Los Angeles, California - A federal court ordered a California company and its owner to stop distributing unapproved and misbranded drugs and adulterated animal drugs.
In a complaint filed in the U.S. District Court for the Southern District of California in December 2020 at the request of the U.S. Food and Drug Administration (FDA), the United States alleged that AMARC Enterprises Inc. and Albert Lee Sanchez Jr. sold and distributed products called “Poly-MVA” and “Poly-MVA for Pets” that defendants claimed could cure, mitigate, treat or prevent disease, including cancer. According to the complaint, the defendants’ Poly-MVA products are not generally recognized as safe and effective by qualified experts for the uses intended by the defendants in the products’ labelling. The complaint also alleged that the defendants intended for Poly-MVA to be administered intravenously.
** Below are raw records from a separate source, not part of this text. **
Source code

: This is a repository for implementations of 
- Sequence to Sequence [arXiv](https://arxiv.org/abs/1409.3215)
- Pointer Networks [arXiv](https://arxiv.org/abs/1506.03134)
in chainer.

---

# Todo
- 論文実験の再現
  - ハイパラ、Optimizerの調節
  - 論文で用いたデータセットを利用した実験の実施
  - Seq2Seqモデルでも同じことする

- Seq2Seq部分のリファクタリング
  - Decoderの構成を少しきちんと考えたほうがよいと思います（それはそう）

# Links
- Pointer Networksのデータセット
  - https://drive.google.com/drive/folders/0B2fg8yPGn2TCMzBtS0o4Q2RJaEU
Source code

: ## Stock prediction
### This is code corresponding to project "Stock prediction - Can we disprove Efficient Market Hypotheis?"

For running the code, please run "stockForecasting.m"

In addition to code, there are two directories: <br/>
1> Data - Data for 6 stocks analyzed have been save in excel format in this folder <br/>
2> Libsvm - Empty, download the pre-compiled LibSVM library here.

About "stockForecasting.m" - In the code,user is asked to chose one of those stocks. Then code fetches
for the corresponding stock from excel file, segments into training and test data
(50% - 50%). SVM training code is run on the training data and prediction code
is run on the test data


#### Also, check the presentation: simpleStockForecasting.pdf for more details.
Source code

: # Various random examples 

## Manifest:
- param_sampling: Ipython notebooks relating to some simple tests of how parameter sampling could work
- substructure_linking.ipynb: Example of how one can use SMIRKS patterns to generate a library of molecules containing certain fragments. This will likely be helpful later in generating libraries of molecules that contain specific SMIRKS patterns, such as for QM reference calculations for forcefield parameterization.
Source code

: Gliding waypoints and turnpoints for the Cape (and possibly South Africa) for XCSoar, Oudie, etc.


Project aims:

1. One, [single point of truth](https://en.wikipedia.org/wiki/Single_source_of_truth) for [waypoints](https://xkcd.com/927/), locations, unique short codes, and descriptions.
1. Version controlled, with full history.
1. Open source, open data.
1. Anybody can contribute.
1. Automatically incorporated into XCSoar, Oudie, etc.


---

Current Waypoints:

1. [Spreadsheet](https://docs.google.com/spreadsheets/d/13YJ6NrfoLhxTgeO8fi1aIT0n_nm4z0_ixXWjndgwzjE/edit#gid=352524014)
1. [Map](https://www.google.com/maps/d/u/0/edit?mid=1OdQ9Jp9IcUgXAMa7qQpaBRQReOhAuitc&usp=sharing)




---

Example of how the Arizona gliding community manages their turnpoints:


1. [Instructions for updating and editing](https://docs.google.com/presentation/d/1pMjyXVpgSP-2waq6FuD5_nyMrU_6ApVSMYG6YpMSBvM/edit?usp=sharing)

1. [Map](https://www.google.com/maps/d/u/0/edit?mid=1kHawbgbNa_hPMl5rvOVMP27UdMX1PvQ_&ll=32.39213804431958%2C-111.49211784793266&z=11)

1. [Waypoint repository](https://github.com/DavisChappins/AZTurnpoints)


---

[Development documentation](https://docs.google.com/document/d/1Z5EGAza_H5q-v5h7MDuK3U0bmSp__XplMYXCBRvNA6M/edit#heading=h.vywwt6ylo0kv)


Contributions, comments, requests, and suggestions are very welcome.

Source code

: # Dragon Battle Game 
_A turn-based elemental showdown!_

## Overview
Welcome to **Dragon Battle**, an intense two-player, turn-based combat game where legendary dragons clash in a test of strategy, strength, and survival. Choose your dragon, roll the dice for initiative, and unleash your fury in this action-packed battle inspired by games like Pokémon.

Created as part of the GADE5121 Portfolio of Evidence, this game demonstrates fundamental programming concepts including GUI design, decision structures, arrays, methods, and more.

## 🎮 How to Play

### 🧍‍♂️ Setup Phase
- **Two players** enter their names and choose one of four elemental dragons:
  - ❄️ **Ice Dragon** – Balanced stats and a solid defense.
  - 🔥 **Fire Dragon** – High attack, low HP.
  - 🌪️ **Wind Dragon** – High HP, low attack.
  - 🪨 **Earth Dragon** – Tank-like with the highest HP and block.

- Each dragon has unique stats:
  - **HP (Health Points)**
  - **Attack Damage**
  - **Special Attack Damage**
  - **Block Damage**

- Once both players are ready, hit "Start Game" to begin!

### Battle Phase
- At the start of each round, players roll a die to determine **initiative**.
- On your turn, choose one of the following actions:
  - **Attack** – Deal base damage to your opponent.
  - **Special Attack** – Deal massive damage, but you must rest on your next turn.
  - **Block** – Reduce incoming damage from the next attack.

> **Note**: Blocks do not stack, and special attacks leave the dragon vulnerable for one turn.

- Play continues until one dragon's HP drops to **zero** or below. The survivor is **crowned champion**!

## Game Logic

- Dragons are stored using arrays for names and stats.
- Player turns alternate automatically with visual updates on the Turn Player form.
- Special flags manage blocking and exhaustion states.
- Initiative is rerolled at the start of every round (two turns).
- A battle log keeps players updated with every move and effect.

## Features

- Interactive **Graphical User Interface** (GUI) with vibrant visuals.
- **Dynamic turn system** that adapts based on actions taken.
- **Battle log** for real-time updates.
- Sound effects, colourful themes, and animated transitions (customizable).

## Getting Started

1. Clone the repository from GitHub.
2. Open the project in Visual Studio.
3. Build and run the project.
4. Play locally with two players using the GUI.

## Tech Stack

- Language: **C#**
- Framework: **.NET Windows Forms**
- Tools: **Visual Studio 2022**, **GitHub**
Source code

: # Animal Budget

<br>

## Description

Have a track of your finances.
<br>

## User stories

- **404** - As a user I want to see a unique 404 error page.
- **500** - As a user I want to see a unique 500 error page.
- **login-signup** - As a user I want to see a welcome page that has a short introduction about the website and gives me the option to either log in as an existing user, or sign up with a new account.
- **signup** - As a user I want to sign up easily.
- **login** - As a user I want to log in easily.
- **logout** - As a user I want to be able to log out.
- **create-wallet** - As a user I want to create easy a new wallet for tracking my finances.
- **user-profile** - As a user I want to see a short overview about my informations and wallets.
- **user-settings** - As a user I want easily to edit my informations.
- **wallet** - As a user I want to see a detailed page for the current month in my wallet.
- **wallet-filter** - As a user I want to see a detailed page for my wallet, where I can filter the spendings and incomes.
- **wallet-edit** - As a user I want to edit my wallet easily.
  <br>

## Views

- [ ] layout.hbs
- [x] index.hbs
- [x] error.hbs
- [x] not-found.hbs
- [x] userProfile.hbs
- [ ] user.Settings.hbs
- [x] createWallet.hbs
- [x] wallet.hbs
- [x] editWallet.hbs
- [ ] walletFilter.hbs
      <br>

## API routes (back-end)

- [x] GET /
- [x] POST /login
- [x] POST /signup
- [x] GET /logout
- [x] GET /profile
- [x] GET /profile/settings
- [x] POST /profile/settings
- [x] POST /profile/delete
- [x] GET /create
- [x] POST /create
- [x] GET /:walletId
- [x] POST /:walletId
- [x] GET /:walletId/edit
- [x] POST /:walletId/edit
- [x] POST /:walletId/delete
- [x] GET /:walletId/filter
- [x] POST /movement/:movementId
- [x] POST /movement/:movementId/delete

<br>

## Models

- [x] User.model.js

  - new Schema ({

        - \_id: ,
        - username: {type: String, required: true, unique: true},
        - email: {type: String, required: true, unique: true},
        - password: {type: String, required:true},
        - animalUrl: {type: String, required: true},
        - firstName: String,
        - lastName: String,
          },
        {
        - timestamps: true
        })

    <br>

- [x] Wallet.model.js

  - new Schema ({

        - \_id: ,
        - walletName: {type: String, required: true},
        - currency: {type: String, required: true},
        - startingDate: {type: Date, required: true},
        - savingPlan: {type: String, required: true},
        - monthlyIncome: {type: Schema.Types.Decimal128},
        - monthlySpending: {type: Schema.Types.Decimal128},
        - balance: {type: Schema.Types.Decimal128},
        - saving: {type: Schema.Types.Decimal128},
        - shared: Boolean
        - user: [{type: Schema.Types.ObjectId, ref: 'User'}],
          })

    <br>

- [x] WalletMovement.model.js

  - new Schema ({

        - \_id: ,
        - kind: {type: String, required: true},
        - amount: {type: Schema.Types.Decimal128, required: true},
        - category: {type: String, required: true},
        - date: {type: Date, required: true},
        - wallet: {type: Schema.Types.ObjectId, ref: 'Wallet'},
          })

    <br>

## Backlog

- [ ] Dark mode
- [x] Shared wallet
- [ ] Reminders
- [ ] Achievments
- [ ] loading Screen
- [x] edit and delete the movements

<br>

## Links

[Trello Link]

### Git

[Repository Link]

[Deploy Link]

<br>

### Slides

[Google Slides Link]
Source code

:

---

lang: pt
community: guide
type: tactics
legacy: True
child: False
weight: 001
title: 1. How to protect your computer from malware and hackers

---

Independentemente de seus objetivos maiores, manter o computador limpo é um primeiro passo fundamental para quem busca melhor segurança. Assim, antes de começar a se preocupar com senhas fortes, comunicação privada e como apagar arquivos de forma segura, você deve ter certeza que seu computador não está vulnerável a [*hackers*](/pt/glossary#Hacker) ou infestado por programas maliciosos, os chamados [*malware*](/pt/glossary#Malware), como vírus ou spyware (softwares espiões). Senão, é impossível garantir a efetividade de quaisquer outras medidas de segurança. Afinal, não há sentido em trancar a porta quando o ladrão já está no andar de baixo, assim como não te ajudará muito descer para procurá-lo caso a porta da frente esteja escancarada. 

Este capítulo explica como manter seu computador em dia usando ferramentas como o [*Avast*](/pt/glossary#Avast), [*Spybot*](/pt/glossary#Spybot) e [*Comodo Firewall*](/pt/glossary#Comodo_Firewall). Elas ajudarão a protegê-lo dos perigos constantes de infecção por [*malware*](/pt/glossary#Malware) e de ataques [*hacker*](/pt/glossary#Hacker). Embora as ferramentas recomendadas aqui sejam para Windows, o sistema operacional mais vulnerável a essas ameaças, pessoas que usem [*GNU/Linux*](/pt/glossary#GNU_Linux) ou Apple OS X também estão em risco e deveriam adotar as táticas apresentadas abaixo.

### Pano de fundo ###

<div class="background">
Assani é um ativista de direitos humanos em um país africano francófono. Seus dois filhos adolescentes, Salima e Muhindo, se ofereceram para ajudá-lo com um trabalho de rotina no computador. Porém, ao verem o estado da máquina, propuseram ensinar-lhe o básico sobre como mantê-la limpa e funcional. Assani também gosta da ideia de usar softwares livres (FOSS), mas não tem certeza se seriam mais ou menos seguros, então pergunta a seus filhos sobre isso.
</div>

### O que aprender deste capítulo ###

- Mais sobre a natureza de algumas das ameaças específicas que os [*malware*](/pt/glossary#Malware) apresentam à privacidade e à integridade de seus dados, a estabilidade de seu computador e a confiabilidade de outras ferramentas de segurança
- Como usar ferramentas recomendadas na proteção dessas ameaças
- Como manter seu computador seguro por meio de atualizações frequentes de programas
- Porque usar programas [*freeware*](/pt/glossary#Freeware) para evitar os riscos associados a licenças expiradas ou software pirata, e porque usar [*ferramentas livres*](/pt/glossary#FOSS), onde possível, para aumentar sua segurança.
AMARC and Sanchez agreed to be bound by a consent decree of permanent injunction. The order entered by the court permanently enjoins the defendants from violating the Federal Food, Drug, and Cosmetic Act (FDCA) and requires them, among other things, to cease distribution of their products unless and until they come into compliance with the FDCA.
“Companies that market products with unproven claims endanger the public health,” said Acting Assistant Attorney General Brian M. Boynton of the Justice Department’s Civil Division. “The court’s order ensures that the defendants uphold their obligation to comply with the law.”
“Marketing products that claim to cure, mitigate, treat or prevent cancer in both humans and animals without adequate scientific support poses serious safety risks to consumers and their pets,” said Judith McMeekin, FDA’s associate commissioner for regulatory affairs within the Office of Regulatory Affairs (ORA). “The unlawful distribution of these types of products is particularly concerning as they have the potential to derail consumers from seeking and receiving proper treatment from qualified health care providers. Despite previous warnings, AMARC Enterprises Inc. continued violating the law. The FDA will continue to take action to protect the American public when companies knowingly violate the law and put consumers or their pets at risk.”
The complaint alleged that the claims defendants made regarding Poly-MVA and Poly-MVA for Pets lacked support from published, adequate and well-controlled clinical studies. The complaint also asserted that, because Poly-MVA’s labelling did not include adequate directions for lay users, the product was misbranded. Additionally, the complaint alleged that Poly-MVA for Pets was an adulterated new animal drug because it lacked an approved application.
Trial Attorneys Sarah Williams and Shannon Pedersen of the Civil Division’s Consumer Protection Branch handled the case with the assistance of Associate Chief Counsel Jaclyn Martinez Resly of the FDA’s Office of Chief Counsel.